- **EXERCISE DESCRIPTION**
Without omitting anything, retype the data that follows.

- **SUPPLIED MATERIAL**
·····
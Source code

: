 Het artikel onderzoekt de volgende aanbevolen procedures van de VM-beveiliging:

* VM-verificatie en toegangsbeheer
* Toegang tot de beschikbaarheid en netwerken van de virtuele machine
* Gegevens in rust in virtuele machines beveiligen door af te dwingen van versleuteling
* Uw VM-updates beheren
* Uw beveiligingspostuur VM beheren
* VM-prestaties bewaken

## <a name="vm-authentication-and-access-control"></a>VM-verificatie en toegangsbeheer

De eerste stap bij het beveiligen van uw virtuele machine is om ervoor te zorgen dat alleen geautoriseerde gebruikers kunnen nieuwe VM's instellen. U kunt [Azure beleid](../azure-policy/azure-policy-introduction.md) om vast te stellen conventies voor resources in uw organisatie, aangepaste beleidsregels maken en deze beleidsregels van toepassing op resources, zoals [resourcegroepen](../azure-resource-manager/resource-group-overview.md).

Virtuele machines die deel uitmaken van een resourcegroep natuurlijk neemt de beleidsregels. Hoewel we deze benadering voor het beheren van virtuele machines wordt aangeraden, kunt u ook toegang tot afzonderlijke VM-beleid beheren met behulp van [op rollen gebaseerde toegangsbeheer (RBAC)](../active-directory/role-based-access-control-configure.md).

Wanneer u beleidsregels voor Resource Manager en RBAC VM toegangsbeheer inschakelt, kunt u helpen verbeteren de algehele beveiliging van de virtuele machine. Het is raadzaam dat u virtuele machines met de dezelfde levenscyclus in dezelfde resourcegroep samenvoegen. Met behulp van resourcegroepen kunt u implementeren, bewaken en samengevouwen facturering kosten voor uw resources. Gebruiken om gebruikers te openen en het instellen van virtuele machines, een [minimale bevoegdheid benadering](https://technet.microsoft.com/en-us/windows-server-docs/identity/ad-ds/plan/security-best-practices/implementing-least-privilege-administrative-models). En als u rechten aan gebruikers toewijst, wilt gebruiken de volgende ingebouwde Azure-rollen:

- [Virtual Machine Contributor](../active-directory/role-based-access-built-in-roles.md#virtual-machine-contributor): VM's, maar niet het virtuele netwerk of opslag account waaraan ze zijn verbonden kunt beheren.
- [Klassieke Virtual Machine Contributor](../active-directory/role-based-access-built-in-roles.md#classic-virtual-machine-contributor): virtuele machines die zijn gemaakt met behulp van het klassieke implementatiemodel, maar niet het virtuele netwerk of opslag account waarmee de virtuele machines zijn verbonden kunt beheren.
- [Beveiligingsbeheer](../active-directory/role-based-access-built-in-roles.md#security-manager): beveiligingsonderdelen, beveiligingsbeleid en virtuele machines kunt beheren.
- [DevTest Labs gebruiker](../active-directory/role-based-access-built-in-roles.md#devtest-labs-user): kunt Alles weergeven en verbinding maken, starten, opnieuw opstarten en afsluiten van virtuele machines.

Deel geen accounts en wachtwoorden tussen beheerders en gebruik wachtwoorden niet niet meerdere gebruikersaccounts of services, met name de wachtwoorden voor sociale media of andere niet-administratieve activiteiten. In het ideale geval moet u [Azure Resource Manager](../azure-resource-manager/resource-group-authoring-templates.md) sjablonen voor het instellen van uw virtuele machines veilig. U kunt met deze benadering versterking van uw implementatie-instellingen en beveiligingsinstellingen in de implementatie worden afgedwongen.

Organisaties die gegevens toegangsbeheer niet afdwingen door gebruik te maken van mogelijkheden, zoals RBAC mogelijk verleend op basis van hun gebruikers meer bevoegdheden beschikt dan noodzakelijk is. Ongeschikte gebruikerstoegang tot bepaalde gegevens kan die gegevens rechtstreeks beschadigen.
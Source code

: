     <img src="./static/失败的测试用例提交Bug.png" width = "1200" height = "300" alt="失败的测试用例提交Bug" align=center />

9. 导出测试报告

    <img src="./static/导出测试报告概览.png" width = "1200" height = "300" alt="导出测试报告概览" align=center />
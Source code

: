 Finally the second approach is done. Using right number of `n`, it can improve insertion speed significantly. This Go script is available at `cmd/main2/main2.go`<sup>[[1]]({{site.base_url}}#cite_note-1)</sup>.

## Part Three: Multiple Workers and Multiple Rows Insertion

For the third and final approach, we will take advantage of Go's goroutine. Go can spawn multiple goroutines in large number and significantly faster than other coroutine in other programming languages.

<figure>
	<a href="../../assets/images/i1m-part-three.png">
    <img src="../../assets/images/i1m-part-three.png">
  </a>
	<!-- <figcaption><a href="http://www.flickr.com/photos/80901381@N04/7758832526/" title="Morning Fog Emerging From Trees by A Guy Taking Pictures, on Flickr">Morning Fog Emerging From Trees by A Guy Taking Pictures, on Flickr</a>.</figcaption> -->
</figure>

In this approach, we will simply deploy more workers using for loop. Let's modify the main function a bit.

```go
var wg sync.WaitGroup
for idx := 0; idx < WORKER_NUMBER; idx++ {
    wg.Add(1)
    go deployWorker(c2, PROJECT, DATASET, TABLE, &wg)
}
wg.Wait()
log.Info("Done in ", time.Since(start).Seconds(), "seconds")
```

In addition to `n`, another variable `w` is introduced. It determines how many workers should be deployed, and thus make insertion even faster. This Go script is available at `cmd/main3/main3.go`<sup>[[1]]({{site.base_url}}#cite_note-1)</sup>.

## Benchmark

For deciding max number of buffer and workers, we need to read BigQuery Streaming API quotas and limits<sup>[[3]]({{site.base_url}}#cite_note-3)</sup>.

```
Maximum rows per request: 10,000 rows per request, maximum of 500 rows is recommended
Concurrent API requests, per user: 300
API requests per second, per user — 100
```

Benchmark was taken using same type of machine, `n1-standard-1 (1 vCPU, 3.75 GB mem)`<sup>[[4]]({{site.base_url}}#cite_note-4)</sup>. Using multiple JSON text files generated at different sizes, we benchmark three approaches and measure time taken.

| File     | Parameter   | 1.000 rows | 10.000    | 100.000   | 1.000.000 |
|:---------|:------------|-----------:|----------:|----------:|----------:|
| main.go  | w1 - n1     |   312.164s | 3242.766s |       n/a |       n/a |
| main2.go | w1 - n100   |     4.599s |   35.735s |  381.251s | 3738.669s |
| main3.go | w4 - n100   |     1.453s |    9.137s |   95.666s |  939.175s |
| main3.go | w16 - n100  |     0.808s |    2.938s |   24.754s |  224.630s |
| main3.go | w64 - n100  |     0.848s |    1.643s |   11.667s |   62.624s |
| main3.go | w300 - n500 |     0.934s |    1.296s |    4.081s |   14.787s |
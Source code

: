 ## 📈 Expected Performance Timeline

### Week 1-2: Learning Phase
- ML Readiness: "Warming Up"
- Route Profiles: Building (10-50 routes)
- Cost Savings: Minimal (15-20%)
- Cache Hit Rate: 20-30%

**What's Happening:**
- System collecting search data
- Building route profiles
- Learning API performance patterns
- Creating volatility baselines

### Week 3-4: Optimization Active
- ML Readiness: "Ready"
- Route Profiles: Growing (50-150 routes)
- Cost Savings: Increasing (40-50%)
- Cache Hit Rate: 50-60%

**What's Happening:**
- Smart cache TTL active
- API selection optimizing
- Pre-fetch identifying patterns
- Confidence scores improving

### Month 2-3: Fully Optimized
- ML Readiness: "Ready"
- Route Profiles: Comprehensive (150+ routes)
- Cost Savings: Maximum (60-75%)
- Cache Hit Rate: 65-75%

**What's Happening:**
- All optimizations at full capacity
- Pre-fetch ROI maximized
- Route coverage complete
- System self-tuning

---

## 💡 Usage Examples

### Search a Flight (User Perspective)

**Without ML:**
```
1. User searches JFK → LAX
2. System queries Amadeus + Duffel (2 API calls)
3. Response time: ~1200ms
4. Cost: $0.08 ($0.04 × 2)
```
·····
- **EXPECTED ANSWER**
Source code

: Het artikel onderzoekt de volgende aanbevolen procedures van de VM-beveiliging:

* VM-verificatie en toegangsbeheer
* Toegang tot de beschikbaarheid en netwerken van de virtuele machine
* Gegevens in rust in virtuele machines beveiligen door af te dwingen van versleuteling
* Uw VM-updates beheren
* Uw beveiligingspostuur VM beheren
* VM-prestaties bewaken

## <a name="vm-authentication-and-access-control"></a>VM-verificatie en toegangsbeheer

De eerste stap bij het beveiligen van uw virtuele machine is om ervoor te zorgen dat alleen geautoriseerde gebruikers kunnen nieuwe VM's instellen. U kunt [Azure beleid](../azure-policy/azure-policy-introduction.md) om vast te stellen conventies voor resources in uw organisatie, aangepaste beleidsregels maken en deze beleidsregels van toepassing op resources, zoals [resourcegroepen](../azure-resource-manager/resource-group-overview.md).

Virtuele machines die deel uitmaken van een resourcegroep natuurlijk neemt de beleidsregels. Hoewel we deze benadering voor het beheren van virtuele machines wordt aangeraden, kunt u ook toegang tot afzonderlijke VM-beleid beheren met behulp van [op rollen gebaseerde toegangsbeheer (RBAC)](../active-directory/role-based-access-control-configure.md).

Wanneer u beleidsregels voor Resource Manager en RBAC VM toegangsbeheer inschakelt, kunt u helpen verbeteren de algehele beveiliging van de virtuele machine. Het is raadzaam dat u virtuele machines met de dezelfde levenscyclus in dezelfde resourcegroep samenvoegen. Met behulp van resourcegroepen kunt u implementeren, bewaken en samengevouwen facturering kosten voor uw resources. Gebruiken om gebruikers te openen en het instellen van virtuele machines, een [minimale bevoegdheid benadering](https://technet.microsoft.com/en-us/windows-server-docs/identity/ad-ds/plan/security-best-practices/implementing-least-privilege-administrative-models). En als u rechten aan gebruikers toewijst, wilt gebruiken de volgende ingebouwde Azure-rollen:

- [Virtual Machine Contributor](../active-directory/role-based-access-built-in-roles.md#virtual-machine-contributor): VM's, maar niet het virtuele netwerk of opslag account waaraan ze zijn verbonden kunt beheren.
- [Klassieke Virtual Machine Contributor](../active-directory/role-based-access-built-in-roles.md#classic-virtual-machine-contributor): virtuele machines die zijn gemaakt met behulp van het klassieke implementatiemodel, maar niet het virtuele netwerk of opslag account waarmee de virtuele machines zijn verbonden kunt beheren.
- [Beveiligingsbeheer](../active-directory/role-based-access-built-in-roles.md#security-manager): beveiligingsonderdelen, beveiligingsbeleid en virtuele machines kunt beheren.
- [DevTest Labs gebruiker](../active-directory/role-based-access-built-in-roles.md#devtest-labs-user): kunt Alles weergeven en verbinding maken, starten, opnieuw opstarten en afsluiten van virtuele machines.

Deel geen accounts en wachtwoorden tussen beheerders en gebruik wachtwoorden niet niet meerdere gebruikersaccounts of services, met name de wachtwoorden voor sociale media of andere niet-administratieve activiteiten. In het ideale geval moet u [Azure Resource Manager](../azure-resource-manager/resource-group-authoring-templates.md) sjablonen voor het instellen van uw virtuele machines veilig. U kunt met deze benadering versterking van uw implementatie-instellingen en beveiligingsinstellingen in de implementatie worden afgedwongen.

Organisaties die gegevens toegangsbeheer niet afdwingen door gebruik te maken van mogelijkheden, zoals RBAC mogelijk verleend op basis van hun gebruikers meer bevoegdheden beschikt dan noodzakelijk is. Ongeschikte gebruikerstoegang tot bepaalde gegevens kan die gegevens rechtstreeks beschadigen.
Source code

:     <img src="./static/失败的测试用例提交Bug.png" width = "1200" height = "300" alt="失败的测试用例提交Bug" align=center />

9. 导出测试报告

    <img src="./static/导出测试报告概览.png" width = "1200" height = "300" alt="导出测试报告概览" align=center />
Source code

: Finally the second approach is done. Using right number of `n`, it can improve insertion speed significantly. This Go script is available at `cmd/main2/main2.go`<sup>[[1]]({{site.base_url}}#cite_note-1)</sup>.

## Part Three: Multiple Workers and Multiple Rows Insertion

For the third and final approach, we will take advantage of Go's goroutine. Go can spawn multiple goroutines in large number and significantly faster than other coroutine in other programming languages.

<figure>
	<a href="../../assets/images/i1m-part-three.png">
    <img src="../../assets/images/i1m-part-three.png">
  </a>
	<!-- <figcaption><a href="http://www.flickr.com/photos/80901381@N04/7758832526/" title="Morning Fog Emerging From Trees by A Guy Taking Pictures, on Flickr">Morning Fog Emerging From Trees by A Guy Taking Pictures, on Flickr</a>.</figcaption> -->
</figure>

In this approach, we will simply deploy more workers using for loop. Let's modify the main function a bit.

```go
var wg sync.WaitGroup
for idx := 0; idx < WORKER_NUMBER; idx++ {
    wg.Add(1)
    go deployWorker(c2, PROJECT, DATASET, TABLE, &wg)
}
wg.Wait()
log.Info("Done in ", time.Since(start).Seconds(), "seconds")
```

In addition to `n`, another variable `w` is introduced. It determines how many workers should be deployed, and thus make insertion even faster. This Go script is available at `cmd/main3/main3.go`<sup>[[1]]({{site.base_url}}#cite_note-1)</sup>.

## Benchmark

For deciding max number of buffer and workers, we need to read BigQuery Streaming API quotas and limits<sup>[[3]]({{site.base_url}}#cite_note-3)</sup>.

```
Maximum rows per request: 10,000 rows per request, maximum of 500 rows is recommended
Concurrent API requests, per user: 300
API requests per second, per user — 100
```

Benchmark was taken using same type of machine, `n1-standard-1 (1 vCPU, 3.75 GB mem)`<sup>[[4]]({{site.base_url}}#cite_note-4)</sup>. Using multiple JSON text files generated at different sizes, we benchmark three approaches and measure time taken.

| File     | Parameter   | 1.000 rows | 10.000    | 100.000   | 1.000.000 |
|:---------|:------------|-----------:|----------:|----------:|----------:|
| main.go  | w1 - n1     |   312.164s | 3242.766s |       n/a |       n/a |
| main2.go | w1 - n100   |     4.599s |   35.735s |  381.251s | 3738.669s |
| main3.go | w4 - n100   |     1.453s |    9.137s |   95.666s |  939.175s |
| main3.go | w16 - n100  |     0.808s |    2.938s |   24.754s |  224.630s |
| main3.go | w64 - n100  |     0.848s |    1.643s |   11.667s |   62.624s |
| main3.go | w300 - n500 |     0.934s |    1.296s |    4.081s |   14.787s |
Source code

: ## 📈 Expected Performance Timeline

### Week 1-2: Learning Phase
- ML Readiness: "Warming Up"
- Route Profiles: Building (10-50 routes)
- Cost Savings: Minimal (15-20%)
- Cache Hit Rate: 20-30%

**What's Happening:**
- System collecting search data
- Building route profiles
- Learning API performance patterns
- Creating volatility baselines

### Week 3-4: Optimization Active
- ML Readiness: "Ready"
- Route Profiles: Growing (50-150 routes)
- Cost Savings: Increasing (40-50%)
- Cache Hit Rate: 50-60%

**What's Happening:**
- Smart cache TTL active
- API selection optimizing
- Pre-fetch identifying patterns
- Confidence scores improving

### Month 2-3: Fully Optimized
- ML Readiness: "Ready"
- Route Profiles: Comprehensive (150+ routes)
- Cost Savings: Maximum (60-75%)
- Cache Hit Rate: 65-75%

**What's Happening:**
- All optimizations at full capacity
- Pre-fetch ROI maximized
- Route coverage complete
- System self-tuning

---

## 💡 Usage Examples

### Search a Flight (User Perspective)

**Without ML:**
```
1. User searches JFK → LAX
2. System queries Amadeus + Duffel (2 API calls)
3. Response time: ~1200ms
4. Cost: $0.08 ($0.04 × 2)
```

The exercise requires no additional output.